Dalam kesempatan yang sama, dilakukan penandatanganan Perjanjian Kerja Sama Pembiayaan (PKP) KUR antara Kementerian UMKM dan PT Bank Pembangunan Daerah Nusa Tenggara Timur sebagai penyalur KUR.
Menteri Maman mengapresiasi kesiapan Bank NTT yang kembali menyalurkan KUR dengan nilai sekitar Rp350 miliar setelah sebelumnya sempat berhenti. Ia menegaskan bahwa peran perbankan tidak hanya sebatas penyaluran kredit.
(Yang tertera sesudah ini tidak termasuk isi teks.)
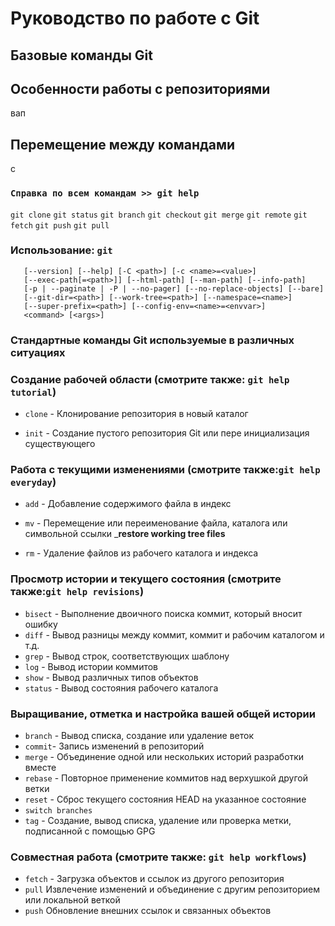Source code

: # Руководство по работе с Git

## Базовые команды Git

## Особенности работы с репозиториями

вап

## Перемещение между командами

с

### ``Справка по всем командам >> git help``

`git clone`
`git status`
`git branch`
`git checkout`
`git merge`
`git remote`
`git fetch`
`git push`
`git pull`


### Использование: `git`

       [--version] [--help] [-C <path>] [-c <name>=<value>]
       [--exec-path[=<path>]] [--html-path] [--man-path] [--info-path]
       [-p | --paginate | -P | --no-pager] [--no-replace-objects] [--bare]
       [--git-dir=<path>] [--work-tree=<path>] [--namespace=<name>]
       [--super-prefix=<path>] [--config-env=<name>=<envvar>]
       <command> [<args>]

### Стандартные команды Git используемые в различных ситуациях

### Создание рабочей области (смотрите также: `git help tutorial`)

* `clone` - Клонирование репозитория в новый каталог

* `init` - Создание пустого репозитория Git или пере инициализация существующего

### Работа с текущими изменениями (смотрите также:`git help everyday`)

* `add` - Добавление содержимого файла в индекс

* `mv` - Перемещение или переименование файла, каталога или символьной ссылки
_**restore working tree files**

* `rm` - Удаление файлов из рабочего каталога и индекса

### Просмотр истории и текущего состояния (смотрите также:`git help revisions`)

* `bisect` - Выполнение двоичного поиска коммит, который вносит ошибку
* `diff` - Вывод разницы между коммит, коммит и рабочим каталогом и т.д.
* `grep` - Вывод строк, соответствующих шаблону
* `log` - Вывод истории коммитов
* `show` - Вывод различных типов объектов
* `status` - Вывод состояния рабочего каталога

### Выращивание, отметка и настройка вашей общей истории

* `branch` - Вывод списка, создание или удаление веток
* `commit`- Запись изменений в репозиторий
* `merge` - Объединение одной или нескольких историй разработки вместе
* `rebase` - Повторное применение коммитов над верхушкой другой ветки
* `reset` - Сброс текущего состояния HEAD на указанное состояние
* `switch branches`
* `tag` - Создание, вывод списка, удаление или проверка метки, подписанной с помощью GPG

### Совместная работа (смотрите также: `git help workflows`)

* `fetch` - Загрузка объектов и ссылок из другого репозитория
* `pull` Извлечение изменений и объединение с другим репозиторием или локальной веткой
* `push` Обновление внешних ссылок и связанных объектов

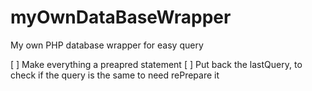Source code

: # myOwnDataBaseWrapper
My own PHP database wrapper for easy query

[ ] Make everything a preapred statement
[ ] Put back the lastQuery, to check if the query is the same to need rePrepare it
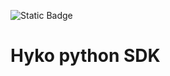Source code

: <!-- x-release-please-start-version -->
 ![Static Badge](https://img.shields.io/badge/Release-v2.0.0-/?style=flat&logo=track)
<!-- x-release-please-end -->

# Hyko python SDK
“Saya berharap peran bank tidak hanya menyalurkan KUR, tetapi juga memberikan pendampingan dan literasi keuangan kepada nasabah agar usaha mereka semakin berkembang dan berkelanjutan,” tambahnya.
Gubernur NTT, Emanuel Melki Laka Lena, yang turut hadir bersama sejumlah kepala daerah, menekankan pentingnya tata kelola yang baik oleh seluruh bank penyalur KUR.